United States District Court, D. Massachusetts
September 29, 2014
KIMBERLY LEWIS, Plaintiff,
COLLECTIVE BRANDS, INC. and PAYLESS SHOESOURCE, INC., Defendants.
OPINION AND ORDER
GEORGE A. O'TOOLE, Jr., District Judge.
Plaintiff Kimberly Lewis, purportedly on behalf of herself and a proposed class, asserts that Payless Shoesource, Inc.'s ("Payless") policy of requesting and recording customer zip codes concurrent with credit card purchases for the purpose of mailing customers unsolicited marketing materials violates Massachusetts General Laws Chapter 93, Section 105(a). That statute prohibits a business from requesting personal identification information that is not required by the credit card issuer and recording it on a credit card transaction form. Although Section 105(a) does itself create a cause of action, a violation is potentially actionable under the general consumer protection statute, Mass. Gen. Laws ch. 93A, §§ 2 and 9. Lewis's three-count complaint includes a claim under Chapter 93A, as well as claims for unjust enrichment and declaratory judgment.
Another plaintiff, Erin Alberts, filed a similar complaint against Payless, asserting a single count under Chapter 93A. Alberts v. Payless Shoesource, Inc., 13-cv-12262-GAO. By a separate order entered today, this Court has dismissed the Alberts action.
Payless has moved to dismiss Lewis's complaint.
A. Chapter 93A, Section 9(3) Demand Letter
Mass. Gen. Laws ch. 93A, § 9(3) requires that:
At least thirty days prior to the filing of the action, a written demand for relief, identifying the claimant and reasonably describing the unfair or deceptive act or practice relied upon and the injury suffered, shall be mailed or delivered to any prospective respondent.
M.G.L. ch. 93A, § 9(3). The demand letter is a prerequisite to suit. Entrialgo v. Twin City Dodge, Inc. , 333 N.E.2d 202, 204 (Mass. 1975).

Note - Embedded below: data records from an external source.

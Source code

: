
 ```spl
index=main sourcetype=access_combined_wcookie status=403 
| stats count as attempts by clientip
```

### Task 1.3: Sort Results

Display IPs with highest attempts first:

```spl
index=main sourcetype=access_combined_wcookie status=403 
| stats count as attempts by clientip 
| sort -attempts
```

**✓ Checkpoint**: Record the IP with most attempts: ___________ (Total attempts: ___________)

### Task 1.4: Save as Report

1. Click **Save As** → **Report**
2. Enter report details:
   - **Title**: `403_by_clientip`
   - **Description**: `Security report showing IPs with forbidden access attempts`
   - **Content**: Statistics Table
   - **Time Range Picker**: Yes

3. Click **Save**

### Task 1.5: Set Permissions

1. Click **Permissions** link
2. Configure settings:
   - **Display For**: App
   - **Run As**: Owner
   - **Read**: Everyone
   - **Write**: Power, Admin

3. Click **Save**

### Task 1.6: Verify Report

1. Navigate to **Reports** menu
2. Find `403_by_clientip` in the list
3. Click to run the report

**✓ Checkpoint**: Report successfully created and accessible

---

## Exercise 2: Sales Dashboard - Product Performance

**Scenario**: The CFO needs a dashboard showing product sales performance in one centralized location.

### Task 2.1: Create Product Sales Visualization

Lewis acknowledges that she did not send Payless a Chapter 93A demand letter before commencing this suit. (Compl. ¶ 35 (dkt. no. 1).) Her contention is that it was unnecessary because she is likely a member of a class to be certified in the Alberts suit. It is true that, in a class action, class members may join as plaintiffs without filing their own demand letters, but only after a named plaintiff has filed an initial demand letter that satisfies the statutory prerequisite. Baldassari v. Public Finance Trust , 337 N.E.2d 701, 707 (Mass. 1975); see also Richards v. Arteva Specialties S.A.R.L. , 850 N.E.2d 1068, 1075 (Mass.App.Ct. 2006). The Baldassari principle for class members does not excuse Lewis from complying with the demand letter prerequisite when she files her own separate action as a named plaintiff.
Even if Lewis could rely on the demand letter in Alberts, this Court already determined that the Alberts letter was insufficient. Since Lewis has failed to comply with the demand letter requirement, her separate claim under Chapter 93A must be dismissed.
B. Unjust Enrichment
To survive a motion to dismiss under Rule 12(b)(6) of the Federal Rules of Civil Procedure, a complaint must contain sufficient factual allegations to raise a right to relief that is plausible on its face. Bell Atl. Corp. v. Twombly , 550 U.S. 544, 570 (2007). A complaint consisting of mere conclusory allegations, devoid of factual support, is insufficient. Ashcroft v. Iqbal , 556 U.S. 662, 678 (2009). An unjust enrichment claim requires that: (1) the plaintiff conferred a benefit upon the defendant; (2) the defendant was aware that the benefit was conferred; and (3) the defendant's retention of the benefit without compensation would be inequitable. Stevens v. Thacker , 550 F.Supp.2d 161, 165 (D. Mass. 2008).
Lewis first alleges that Payless is unjustly enriched because it "may... sell for profit its customers' identities." (Compl. ¶ 14 (dkt. no. 1).) Additionally, Lewis asserts that Payless retains an economic benefit simply by procuring and storing Lewis' personal identification information without providing her compensation in return.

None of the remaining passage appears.